Weights Adjustment Example (Non-response)
- Upload the file which contains the required weight adjustment inputs. See below for the descriptions of each input.
- Select the column which has the initial unadjusted weights for each site.
- Select the column which contains the Site Evaluation Attributes which categorically evaluate which sites are target-sampled, non-response (not sampled) and non-target (not sampled) sites.
- Select the attribute(s) which indicate if the site was a Target site (Base and Replacement sites) and has been sampled. If available, this input should include additional Replacement sites which were added to the design and not used as replacement.
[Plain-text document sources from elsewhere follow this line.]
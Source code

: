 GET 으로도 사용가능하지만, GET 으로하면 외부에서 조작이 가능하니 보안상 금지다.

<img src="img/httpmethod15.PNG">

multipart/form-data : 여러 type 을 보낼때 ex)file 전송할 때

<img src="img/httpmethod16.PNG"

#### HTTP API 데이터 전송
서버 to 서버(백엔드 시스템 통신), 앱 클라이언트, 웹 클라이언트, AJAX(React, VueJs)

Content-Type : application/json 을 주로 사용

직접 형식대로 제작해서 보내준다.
- Select the attribute(s) which indicate if the site was a Non-Response site and was not sampled (e.g. Landowner Denials, Inaccessible, Target-Not Sampled). Non-target sites should NOT be included in this input.
- Select the Weighting Category column. A weight adjustment category represents if a Stratum and/or a multi-density category was used in the design as implemented. If the design was unequally stratified, this attribute should contain a combination of the stratum and category used (i.e. Stratum-Category). The default is all sites are in the same category, which assumes every site is in the same category and an equal probability design is being adjusted.
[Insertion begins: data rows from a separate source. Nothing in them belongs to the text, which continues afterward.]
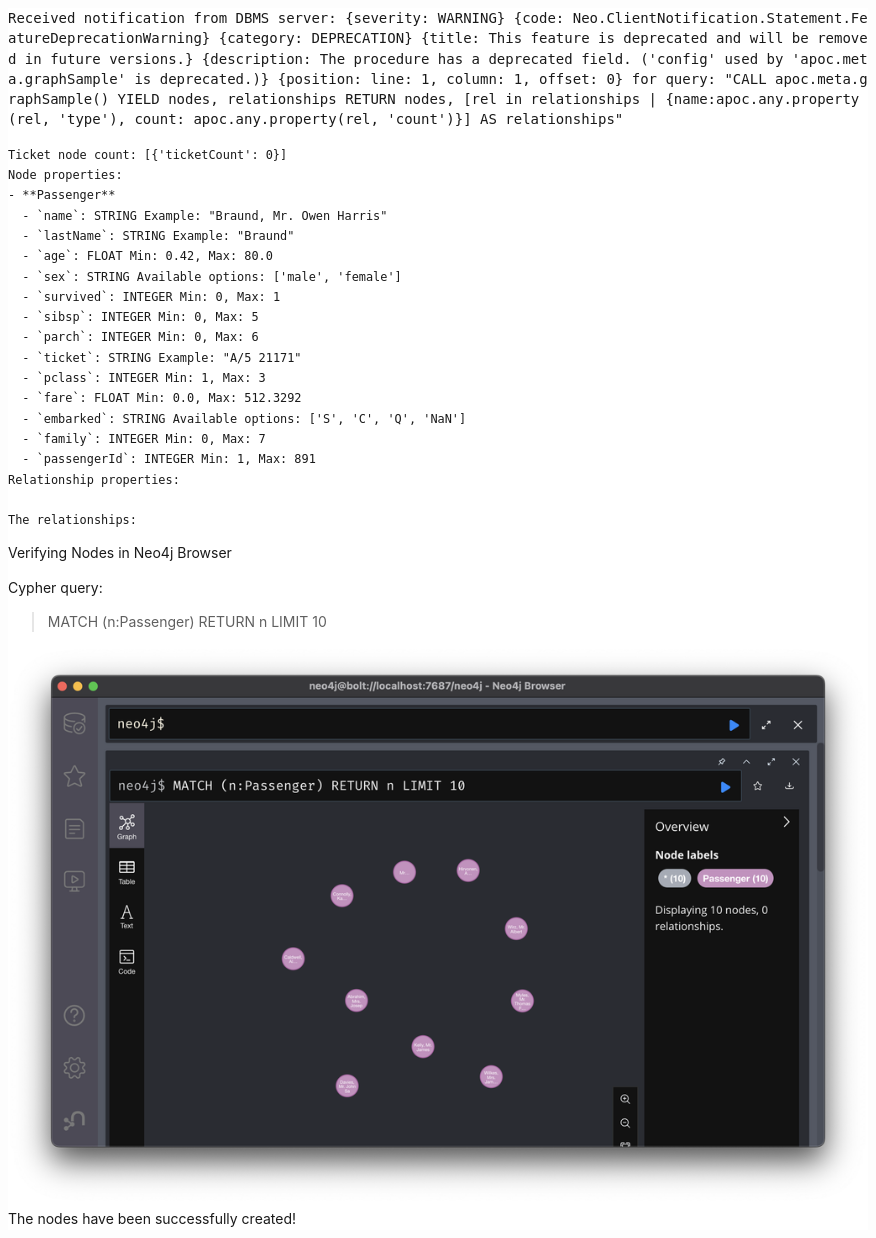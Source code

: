 <pre class="custom">Received notification from DBMS server: {severity: WARNING} {code: Neo.ClientNotification.Statement.FeatureDeprecationWarning} {category: DEPRECATION} {title: This feature is deprecated and will be removed in future versions.} {description: The procedure has a deprecated field. ('config' used by 'apoc.meta.graphSample' is deprecated.)} {position: line: 1, column: 1, offset: 0} for query: "CALL apoc.meta.graphSample() YIELD nodes, relationships RETURN nodes, [rel in relationships | {name:apoc.any.property(rel, 'type'), count: apoc.any.property(rel, 'count')}] AS relationships"
</pre>

    Ticket node count: [{'ticketCount': 0}]
    Node properties:
    - **Passenger**
      - `name`: STRING Example: "Braund, Mr. Owen Harris"
      - `lastName`: STRING Example: "Braund"
      - `age`: FLOAT Min: 0.42, Max: 80.0
      - `sex`: STRING Available options: ['male', 'female']
      - `survived`: INTEGER Min: 0, Max: 1
      - `sibsp`: INTEGER Min: 0, Max: 5
      - `parch`: INTEGER Min: 0, Max: 6
      - `ticket`: STRING Example: "A/5 21171"
      - `pclass`: INTEGER Min: 1, Max: 3
      - `fare`: FLOAT Min: 0.0, Max: 512.3292
      - `embarked`: STRING Available options: ['S', 'C', 'Q', 'NaN']
      - `family`: INTEGER Min: 0, Max: 7
      - `passengerId`: INTEGER Min: 1, Max: 891
    Relationship properties:
    
    The relationships:
    
    

Verifying Nodes in Neo4j Browser

Cypher query:
>MATCH (n:Passenger) RETURN n LIMIT 10

![explanation-07](./img/05-titanicqasystem-flow-explanation-07.png)
The nodes have been successfully created!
- Input the initial sample frame size(s). Based on if you entered a weighting category, a frame size input for each weight category will be generated.
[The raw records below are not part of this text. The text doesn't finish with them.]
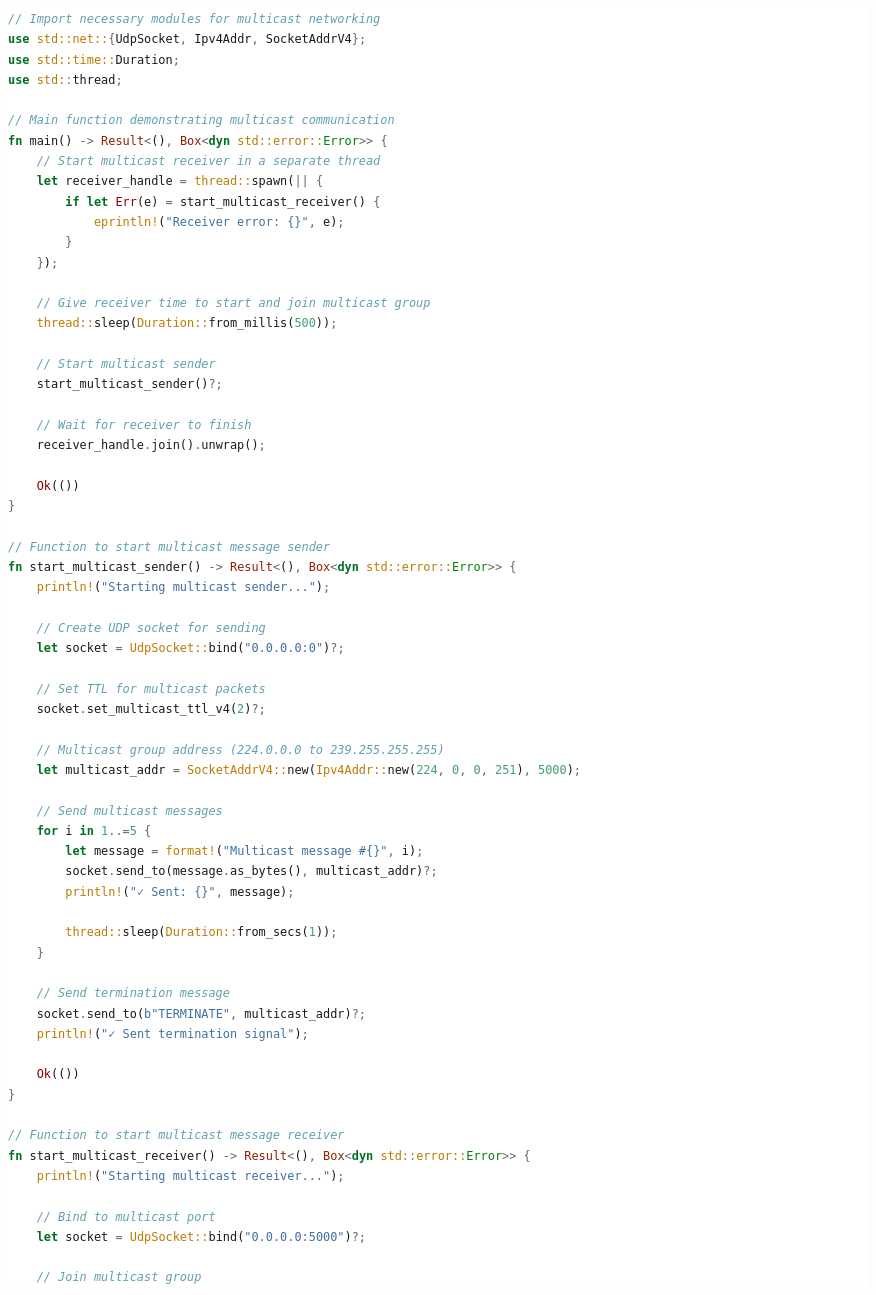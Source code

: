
 ```rust
// Import necessary modules for multicast networking
use std::net::{UdpSocket, Ipv4Addr, SocketAddrV4};
use std::time::Duration;
use std::thread;

// Main function demonstrating multicast communication
fn main() -> Result<(), Box<dyn std::error::Error>> {
    // Start multicast receiver in a separate thread
    let receiver_handle = thread::spawn(|| {
        if let Err(e) = start_multicast_receiver() {
            eprintln!("Receiver error: {}", e);
        }
    });
    
    // Give receiver time to start and join multicast group
    thread::sleep(Duration::from_millis(500));
    
    // Start multicast sender
    start_multicast_sender()?;
    
    // Wait for receiver to finish
    receiver_handle.join().unwrap();
    
    Ok(())
}

// Function to start multicast message sender
fn start_multicast_sender() -> Result<(), Box<dyn std::error::Error>> {
    println!("Starting multicast sender...");
    
    // Create UDP socket for sending
    let socket = UdpSocket::bind("0.0.0.0:0")?;
    
    // Set TTL for multicast packets
    socket.set_multicast_ttl_v4(2)?;
    
    // Multicast group address (224.0.0.0 to 239.255.255.255)
    let multicast_addr = SocketAddrV4::new(Ipv4Addr::new(224, 0, 0, 251), 5000);
    
    // Send multicast messages
    for i in 1..=5 {
        let message = format!("Multicast message #{}", i);
        socket.send_to(message.as_bytes(), multicast_addr)?;
        println!("✓ Sent: {}", message);
        
        thread::sleep(Duration::from_secs(1));
    }
    
    // Send termination message
    socket.send_to(b"TERMINATE", multicast_addr)?;
    println!("✓ Sent termination signal");
    
    Ok(())
}

// Function to start multicast message receiver
fn start_multicast_receiver() -> Result<(), Box<dyn std::error::Error>> {
    println!("Starting multicast receiver...");
    
    // Bind to multicast port
    let socket = UdpSocket::bind("0.0.0.0:5000")?;
    
    // Join multicast group
```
- Press the 'Calculate Adjusted Survey Weights' button for the adjusted weight output.
Weight Adjustment File Setup Examples
Equal Probability Design | ||
---|---|---|
SiteID | Weight | Site Evaluation |
Site_01 | 2 | Target-Sampled |
Site_02 | 2 | Non-Target |
Site_02_Replace | 2 | Target-Sampled |
Site_03 | 2 | Access_Denied |
Site_03_Replace | 2 | Target-Sampled |
Site_04 | 2 | Target-Sampled |
Unequal Probability Design | |||
---|---|---|---|
SiteID | Category | Weight | Site Evaluation |
Site_01 | 1st Order | 2 | Target-Sampled |
Site_02 | 2nd Order | 3 | Non-Target |
Site_02_Replace | 2nd Order | 3 | Target-Sampled |
Site_03 | 3rd Order | 4 | Access_Denied |
Site_03_Replace | 3rd Order | 4 | Target-Sampled |
Site_04 | 1st Order | 2 | Target-Sampled |
Weight Adjustment Inputs
Citation
If you have used the Survey Design Tool to generate a survey used in publication or reporting, please reference the tool URL (https://owshiny.epa.gov/survey-design-tool/) and cite the spsurvey package.
Disclaimer
The United States Environmental Protection Agency (EPA) Survey Design tool and code is provided on an "as is" basis and the user assumes responsibility for its use. EPA has relinquished control of the information and no longer has responsibility to protect the integrity, confidentiality, or availability of the information. Any reference to specific commercial products, processes, or services by service mark, trademark, manufacturer, or otherwise, does not constitute or imply their endorsement, recommendation or favoring by EPA. The EPA seal and logo shall not be used in any manner to imply endorsement of any commercial product or activity by EPA or the United States Government.